Michigan Wolverines Wrestling: Myles Amine Wins Olympic Bronze
It takes guts to finish third in a wrestling tournament. That means a wrestler has lost in the championship bracket — falling shy of his gold-medal aspirations — but battles back to win every other match and get the next-best thing.
There's no better word to define Michigan wrestling's Myles Amine than guts.
The three-time third-place finisher at the NCAA Championships was the first-ever wrestler from San Marino — a roughly 24-square-mile country enclaved by Italy — to qualify for the Olympics and battled back for bronze at the Tokyo Games after taking a loss in the quarterfinals.
Amine qualified for the Olympics by placing fifth at the last World Championships in 2019 and began his stay at the Tokyo Games by serving as one of two flag bearers for his country, which he is a citizen of thanks to his mother's grandfather, who came to the U.S. in the early 1900s. That could have been the highlight for many athletes, but Amine will instead be most remembered for what he accomplished on the mat.

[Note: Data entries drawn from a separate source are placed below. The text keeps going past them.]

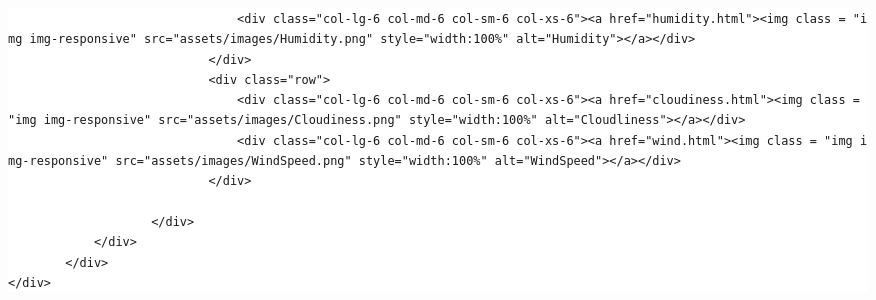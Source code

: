                                     <div class="col-lg-6 col-md-6 col-sm-6 col-xs-6"><a href="humidity.html"><img class = "img img-responsive" src="assets/images/Humidity.png" style="width:100%" alt="Humidity"></a></div>
                                </div>
                                <div class="row">
                                    <div class="col-lg-6 col-md-6 col-sm-6 col-xs-6"><a href="cloudiness.html"><img class = "img img-responsive" src="assets/images/Cloudiness.png" style="width:100%" alt="Cloudliness"></a></div>
                                    <div class="col-lg-6 col-md-6 col-sm-6 col-xs-6"><a href="wind.html"><img class = "img img-responsive" src="assets/images/WindSpeed.png" style="width:100%" alt="WindSpeed"></a></div>
                                </div>
                                
                        </div>
                </div>     
            </div>    
    </div>
</body>
</html>
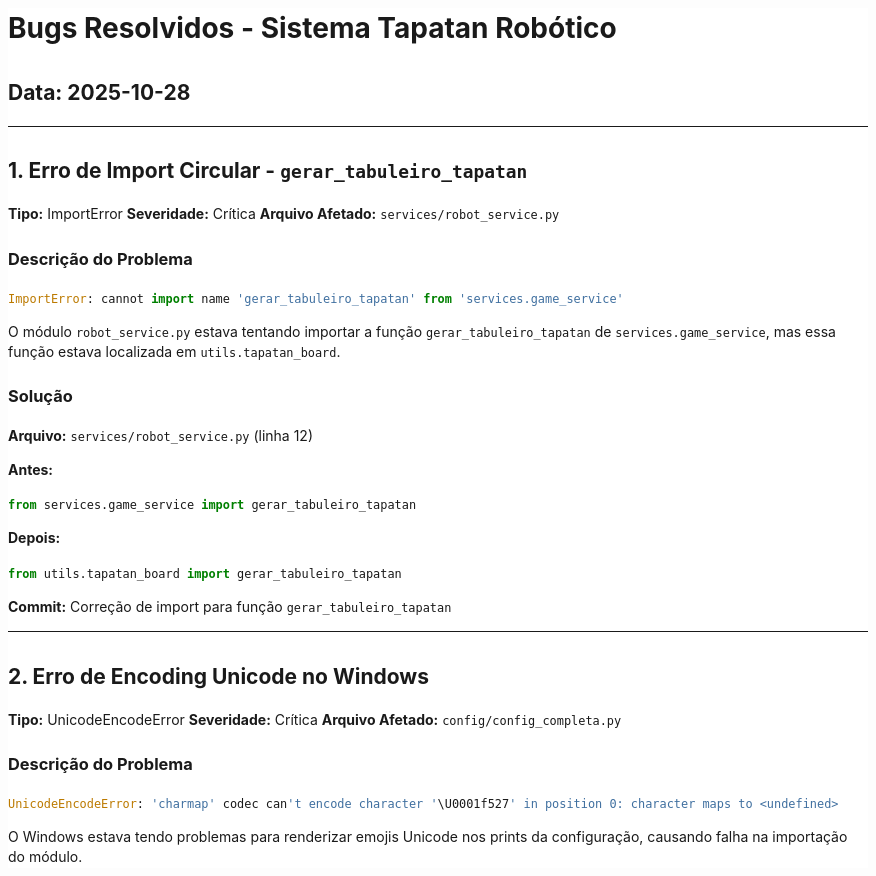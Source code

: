 # Bugs Resolvidos - Sistema Tapatan Robótico

## Data: 2025-10-28

---

## 1. Erro de Import Circular - `gerar_tabuleiro_tapatan`

**Tipo:** ImportError
**Severidade:** Crítica
**Arquivo Afetado:** `services/robot_service.py`

### Descrição do Problema
```python
ImportError: cannot import name 'gerar_tabuleiro_tapatan' from 'services.game_service'
```

O módulo `robot_service.py` estava tentando importar a função `gerar_tabuleiro_tapatan` de `services.game_service`, mas essa função estava localizada em `utils.tapatan_board`.

### Solução
**Arquivo:** `services/robot_service.py` (linha 12)

**Antes:**
```python
from services.game_service import gerar_tabuleiro_tapatan
```

**Depois:**
```python
from utils.tapatan_board import gerar_tabuleiro_tapatan
```

**Commit:** Correção de import para função `gerar_tabuleiro_tapatan`

---

## 2. Erro de Encoding Unicode no Windows

**Tipo:** UnicodeEncodeError
**Severidade:** Crítica
**Arquivo Afetado:** `config/config_completa.py`

### Descrição do Problema
```python
UnicodeEncodeError: 'charmap' codec can't encode character '\U0001f527' in position 0: character maps to <undefined>
```

O Windows estava tendo problemas para renderizar emojis Unicode nos prints da configuração, causando falha na importação do módulo.
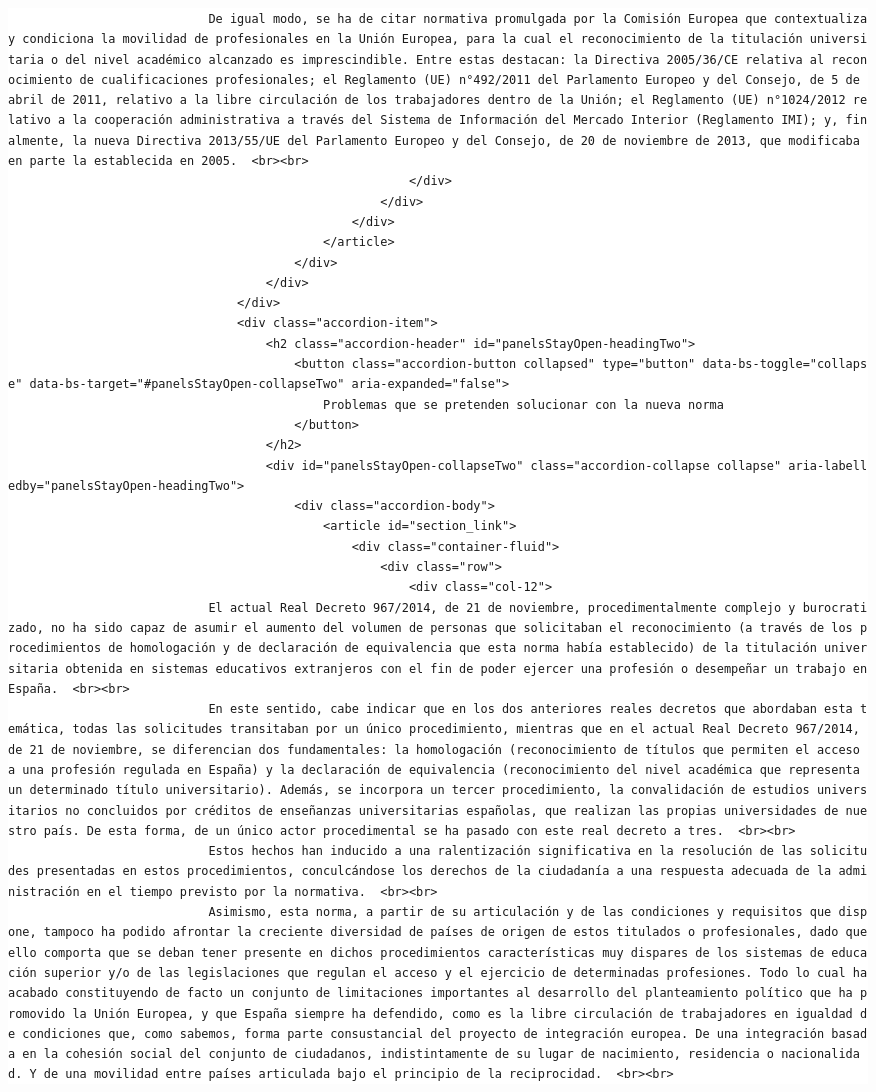 								De igual modo, se ha de citar normativa promulgada por la Comisión Europea que contextualiza y condiciona la movilidad de profesionales en la Unión Europea, para la cual el reconocimiento de la titulación universitaria o del nivel académico alcanzado es imprescindible. Entre estas destacan: la Directiva 2005/36/CE relativa al reconocimiento de cualificaciones profesionales; el Reglamento (UE) n°492/2011 del Parlamento Europeo y del Consejo, de 5 de abril de 2011, relativo a la libre circulación de los trabajadores dentro de la Unión; el Reglamento (UE) n°1024/2012 relativo a la cooperación administrativa a través del Sistema de Información del Mercado Interior (Reglamento IMI); y, finalmente, la nueva Directiva 2013/55/UE del Parlamento Europeo y del Consejo, de 20 de noviembre de 2013, que modificaba en parte la establecida en 2005.  <br><br>
                                                            </div>
                                                        </div>
                                                    </div>
                                                </article>
                                            </div>
                                        </div>
                                    </div>
                                    <div class="accordion-item">
                                        <h2 class="accordion-header" id="panelsStayOpen-headingTwo">
                                            <button class="accordion-button collapsed" type="button" data-bs-toggle="collapse" data-bs-target="#panelsStayOpen-collapseTwo" aria-expanded="false">
                                                Problemas que se pretenden solucionar con la nueva norma
                                            </button>
                                        </h2>
                                        <div id="panelsStayOpen-collapseTwo" class="accordion-collapse collapse" aria-labelledby="panelsStayOpen-headingTwo">
                                            <div class="accordion-body">
                                                <article id="section_link">
                                                    <div class="container-fluid">
                                                        <div class="row">
                                                            <div class="col-12">
								El actual Real Decreto 967/2014, de 21 de noviembre, procedimentalmente complejo y burocratizado, no ha sido capaz de asumir el aumento del volumen de personas que solicitaban el reconocimiento (a través de los procedimientos de homologación y de declaración de equivalencia que esta norma había establecido) de la titulación universitaria obtenida en sistemas educativos extranjeros con el fin de poder ejercer una profesión o desempeñar un trabajo en España.  <br><br>
								En este sentido, cabe indicar que en los dos anteriores reales decretos que abordaban esta temática, todas las solicitudes transitaban por un único procedimiento, mientras que en el actual Real Decreto 967/2014, de 21 de noviembre, se diferencian dos fundamentales: la homologación (reconocimiento de títulos que permiten el acceso a una profesión regulada en España) y la declaración de equivalencia (reconocimiento del nivel académica que representa un determinado título universitario). Además, se incorpora un tercer procedimiento, la convalidación de estudios universitarios no concluidos por créditos de enseñanzas universitarias españolas, que realizan las propias universidades de nuestro país. De esta forma, de un único actor procedimental se ha pasado con este real decreto a tres.  <br><br>
								Estos hechos han inducido a una ralentización significativa en la resolución de las solicitudes presentadas en estos procedimientos, conculcándose los derechos de la ciudadanía a una respuesta adecuada de la administración en el tiempo previsto por la normativa.  <br><br>
								Asimismo, esta norma, a partir de su articulación y de las condiciones y requisitos que dispone, tampoco ha podido afrontar la creciente diversidad de países de origen de estos titulados o profesionales, dado que ello comporta que se deban tener presente en dichos procedimientos características muy dispares de los sistemas de educación superior y/o de las legislaciones que regulan el acceso y el ejercicio de determinadas profesiones. Todo lo cual ha acabado constituyendo de facto un conjunto de limitaciones importantes al desarrollo del planteamiento político que ha promovido la Unión Europea, y que España siempre ha defendido, como es la libre circulación de trabajadores en igualdad de condiciones que, como sabemos, forma parte consustancial del proyecto de integración europea. De una integración basada en la cohesión social del conjunto de ciudadanos, indistintamente de su lugar de nacimiento, residencia o nacionalidad. Y de una movilidad entre países articulada bajo el principio de la reciprocidad.  <br><br>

He's not only the first Olympic wrestling medalist for San Marino in any style, but also the first in freestyle wrestling for the University of Michigan. Additionally, he's just the third Olympic medalist for San Marino in any sport.
Following a dominant 12-2 win by technical superiority in the first round over Columbia's Carlos Izquierdo, Amine drew tournament favorite David Taylor of the United States in the quarterfinals.
After a 12-2 loss to the eventual gold medalist, Amine bounced back to defeat Belarus' Ali Shabanau, a four-time world bronze medalist, in a tough, gritty 2-0 victory. Amine controlled the entire match and put his opponent on the activity clock twice without allowing a score.
In the bronze medal bout against India's Deepak, the 2019 runner-up at the World Championships, Amine trailed 2-1 at the midpoint. He gave up the first takedown, but scored a stepout against his foe before the end of the first period.
With less than 10 seconds in regulation, Amine scored a takedown off a single leg to take a 3-2 lead. A challenge from the opponent's corner failed, making it a 4-2 final in Amine's favor and sealing history — in more ways than one.